You can also add a query string like ?s=xyz (with xyz = 16, 32, 64, 128, 256 or 512) after the name of the image to change it from gSpBi.png to (eg) gSpBi.png?s=128. I.e I just added the query string ?s=128 right after .png. Attention: sometimes part of the top and bottom are not shown (I think it depends a bit on the actual image you're using).

Some examples of using such query string in an image, for xyz = 16, 32, 64, 128:

enter image description here (?s=16)    enter image description here (?s=32)    enter image description here (?s=64)    enter image description here (?s=128)   
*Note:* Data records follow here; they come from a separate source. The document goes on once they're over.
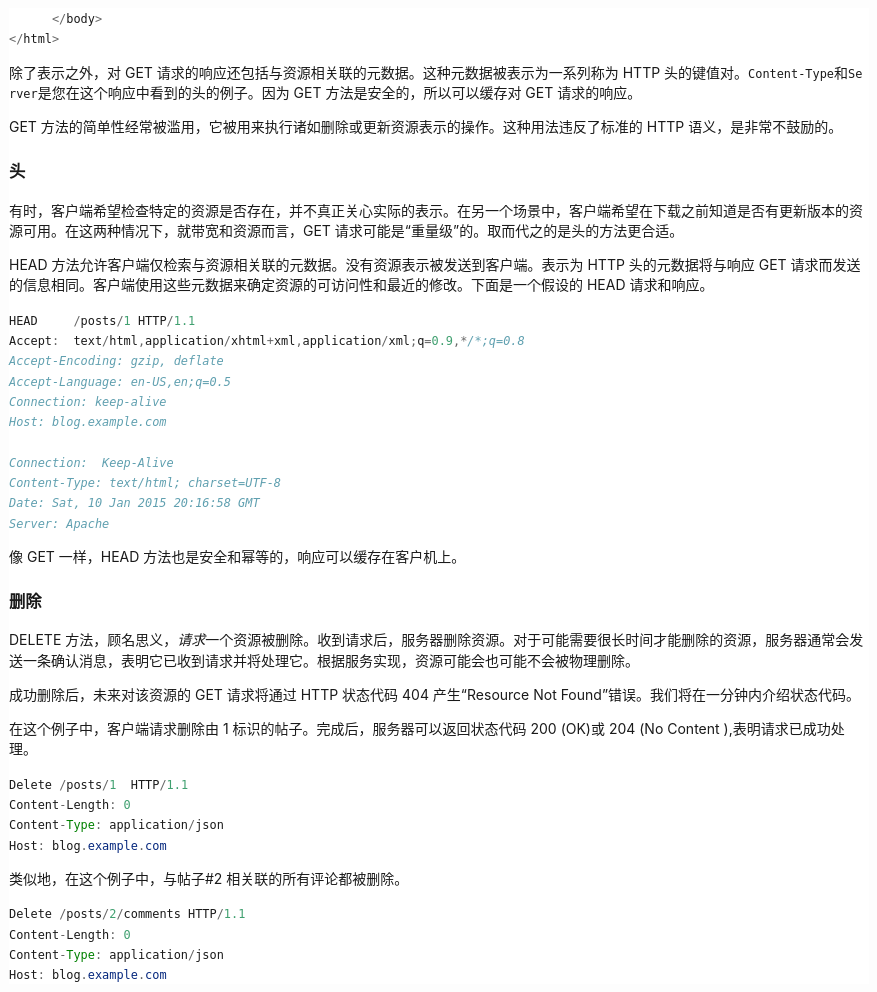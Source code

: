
 ```java
      </body>
</html>

```

除了表示之外，对 GET 请求的响应还包括与资源相关联的元数据。这种元数据被表示为一系列称为 HTTP 头的键值对。`Content-Type`和`Server`是您在这个响应中看到的头的例子。因为 GET 方法是安全的，所以可以缓存对 GET 请求的响应。

GET 方法的简单性经常被滥用，它被用来执行诸如删除或更新资源表示的操作。这种用法违反了标准的 HTTP 语义，是非常不鼓励的。

### 头

有时，客户端希望检查特定的资源是否存在，并不真正关心实际的表示。在另一个场景中，客户端希望在下载之前知道是否有更新版本的资源可用。在这两种情况下，就带宽和资源而言，GET 请求可能是“重量级”的。取而代之的是头的方法更合适。

HEAD 方法允许客户端仅检索与资源相关联的元数据。没有资源表示被发送到客户端。表示为 HTTP 头的元数据将与响应 GET 请求而发送的信息相同。客户端使用这些元数据来确定资源的可访问性和最近的修改。下面是一个假设的 HEAD 请求和响应。

```java
HEAD     /posts/1 HTTP/1.1
Accept:  text/html,application/xhtml+xml,application/xml;q=0.9,*/*;q=0.8
Accept-Encoding: gzip, deflate
Accept-Language: en-US,en;q=0.5
Connection: keep-alive
Host: blog.example.com

Connection:  Keep-Alive
Content-Type: text/html; charset=UTF-8
Date: Sat, 10 Jan 2015 20:16:58 GMT
Server: Apache

```

像 GET 一样，HEAD 方法也是安全和幂等的，响应可以缓存在客户机上。

### 删除

DELETE 方法，顾名思义，*请求*一个资源被删除。收到请求后，服务器删除资源。对于可能需要很长时间才能删除的资源，服务器通常会发送一条确认消息，表明它已收到请求并将处理它。根据服务实现，资源可能会也可能不会被物理删除。

成功删除后，未来对该资源的 GET 请求将通过 HTTP 状态代码 404 产生“Resource Not Found”错误。我们将在一分钟内介绍状态代码。

在这个例子中，客户端请求删除由 1 标识的帖子。完成后，服务器可以返回状态代码 200 (OK)或 204 (No Content ),表明请求已成功处理。

```java
Delete /posts/1  HTTP/1.1
Content-Length: 0
Content-Type: application/json
Host: blog.example.com

```

类似地，在这个例子中，与帖子#2 相关联的所有评论都被删除。

```java
Delete /posts/2/comments HTTP/1.1
Content-Length: 0
Content-Type: application/json
Host: blog.example.com

```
Btw, the above also shows that you can even insert some text in between 2 images, though such text seems to have these limitations (at least I have no idea yet how to get around those):

  • cannot have text that spans more then a single line.
  • the vertical alignment of the text is always at the bottom of the image.
  • the spacing between the image and text can only be set using &nbsp;.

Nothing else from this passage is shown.